> [Work item] Your answer should be every line below that includes the word "defined".

== The data ==

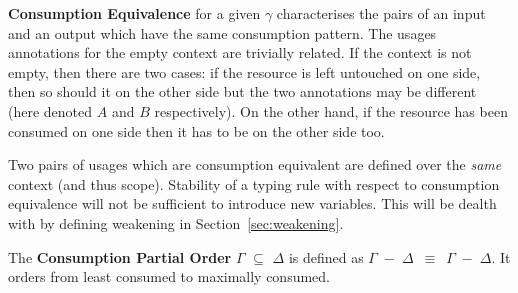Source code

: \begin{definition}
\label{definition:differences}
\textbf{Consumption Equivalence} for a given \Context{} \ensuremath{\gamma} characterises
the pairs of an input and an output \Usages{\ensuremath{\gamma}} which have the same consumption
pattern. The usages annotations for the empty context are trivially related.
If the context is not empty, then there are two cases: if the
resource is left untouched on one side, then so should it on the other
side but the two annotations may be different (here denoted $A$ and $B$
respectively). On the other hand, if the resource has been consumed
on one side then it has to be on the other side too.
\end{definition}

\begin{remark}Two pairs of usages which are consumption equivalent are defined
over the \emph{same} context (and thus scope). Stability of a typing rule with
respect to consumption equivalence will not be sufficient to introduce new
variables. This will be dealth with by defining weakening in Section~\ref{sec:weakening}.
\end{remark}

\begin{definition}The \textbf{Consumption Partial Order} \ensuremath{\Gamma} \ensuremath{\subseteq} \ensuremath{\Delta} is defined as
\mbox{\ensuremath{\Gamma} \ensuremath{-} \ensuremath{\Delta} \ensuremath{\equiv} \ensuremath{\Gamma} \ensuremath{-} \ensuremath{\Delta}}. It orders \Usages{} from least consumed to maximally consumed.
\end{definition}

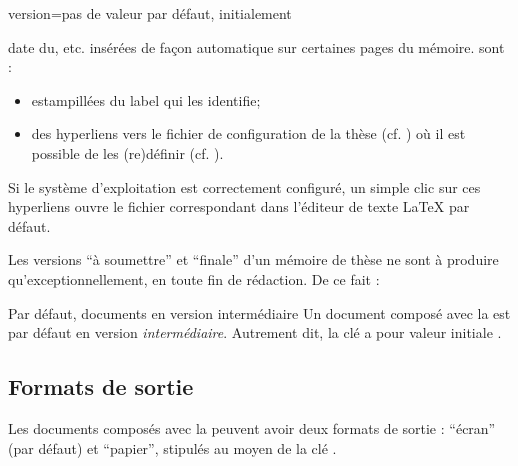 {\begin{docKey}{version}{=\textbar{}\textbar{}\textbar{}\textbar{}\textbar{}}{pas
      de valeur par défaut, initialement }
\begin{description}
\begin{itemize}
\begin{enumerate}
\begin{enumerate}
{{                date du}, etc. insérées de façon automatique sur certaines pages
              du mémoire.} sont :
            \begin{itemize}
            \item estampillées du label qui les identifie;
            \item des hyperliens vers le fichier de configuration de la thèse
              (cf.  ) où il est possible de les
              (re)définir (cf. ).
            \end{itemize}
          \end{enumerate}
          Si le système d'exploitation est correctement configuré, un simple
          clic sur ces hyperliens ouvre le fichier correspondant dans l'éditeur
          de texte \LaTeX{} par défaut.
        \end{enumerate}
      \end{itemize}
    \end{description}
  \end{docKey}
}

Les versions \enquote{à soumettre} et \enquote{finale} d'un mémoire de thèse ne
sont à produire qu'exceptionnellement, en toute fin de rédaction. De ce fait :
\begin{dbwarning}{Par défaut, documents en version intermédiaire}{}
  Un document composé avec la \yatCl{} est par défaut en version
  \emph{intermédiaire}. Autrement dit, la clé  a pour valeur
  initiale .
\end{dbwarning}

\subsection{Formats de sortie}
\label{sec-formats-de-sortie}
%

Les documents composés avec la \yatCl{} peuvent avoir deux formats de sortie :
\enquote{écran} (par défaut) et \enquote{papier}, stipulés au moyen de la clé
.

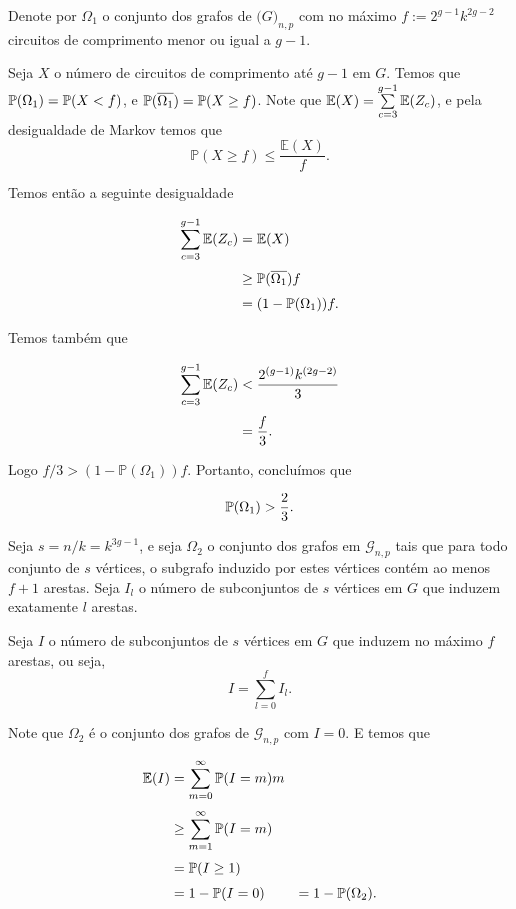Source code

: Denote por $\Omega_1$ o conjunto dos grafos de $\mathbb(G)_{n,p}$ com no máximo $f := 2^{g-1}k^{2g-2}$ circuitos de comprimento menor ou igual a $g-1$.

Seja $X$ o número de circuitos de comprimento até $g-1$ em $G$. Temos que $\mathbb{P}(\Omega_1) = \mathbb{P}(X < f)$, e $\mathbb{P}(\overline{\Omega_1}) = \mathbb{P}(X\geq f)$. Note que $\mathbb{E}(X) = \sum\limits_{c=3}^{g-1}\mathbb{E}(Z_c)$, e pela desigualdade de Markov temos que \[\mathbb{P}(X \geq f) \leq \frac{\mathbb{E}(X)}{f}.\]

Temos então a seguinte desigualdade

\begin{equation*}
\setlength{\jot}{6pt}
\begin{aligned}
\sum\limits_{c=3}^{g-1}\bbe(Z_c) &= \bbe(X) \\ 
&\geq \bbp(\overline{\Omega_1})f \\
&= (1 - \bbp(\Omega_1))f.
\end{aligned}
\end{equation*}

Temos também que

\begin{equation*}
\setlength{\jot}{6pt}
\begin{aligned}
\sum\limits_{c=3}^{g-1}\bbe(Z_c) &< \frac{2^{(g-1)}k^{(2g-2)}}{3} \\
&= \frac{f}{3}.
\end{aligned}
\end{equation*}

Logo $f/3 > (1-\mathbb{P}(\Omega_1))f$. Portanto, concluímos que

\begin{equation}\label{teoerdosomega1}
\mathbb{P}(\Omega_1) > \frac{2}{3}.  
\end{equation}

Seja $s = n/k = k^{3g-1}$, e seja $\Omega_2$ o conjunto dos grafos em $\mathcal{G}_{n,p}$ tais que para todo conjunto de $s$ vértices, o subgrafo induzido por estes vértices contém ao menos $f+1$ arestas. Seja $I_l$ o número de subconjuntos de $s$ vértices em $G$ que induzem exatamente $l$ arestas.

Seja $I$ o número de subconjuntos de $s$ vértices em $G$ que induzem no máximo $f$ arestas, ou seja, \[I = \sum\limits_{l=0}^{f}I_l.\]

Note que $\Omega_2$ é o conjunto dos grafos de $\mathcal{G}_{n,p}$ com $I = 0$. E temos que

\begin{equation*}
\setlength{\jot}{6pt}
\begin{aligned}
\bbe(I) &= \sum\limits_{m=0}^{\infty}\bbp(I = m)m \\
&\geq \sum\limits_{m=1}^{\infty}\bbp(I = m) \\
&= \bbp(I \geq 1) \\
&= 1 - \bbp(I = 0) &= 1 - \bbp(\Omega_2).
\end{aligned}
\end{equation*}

===

> [Response box]
\begin{remark}Two pairs of usages which are consumption equivalent are defined
\begin{definition}The \textbf{Consumption Partial Order} \ensuremath{\Gamma} \ensuremath{\subseteq} \ensuremath{\Delta} is defined as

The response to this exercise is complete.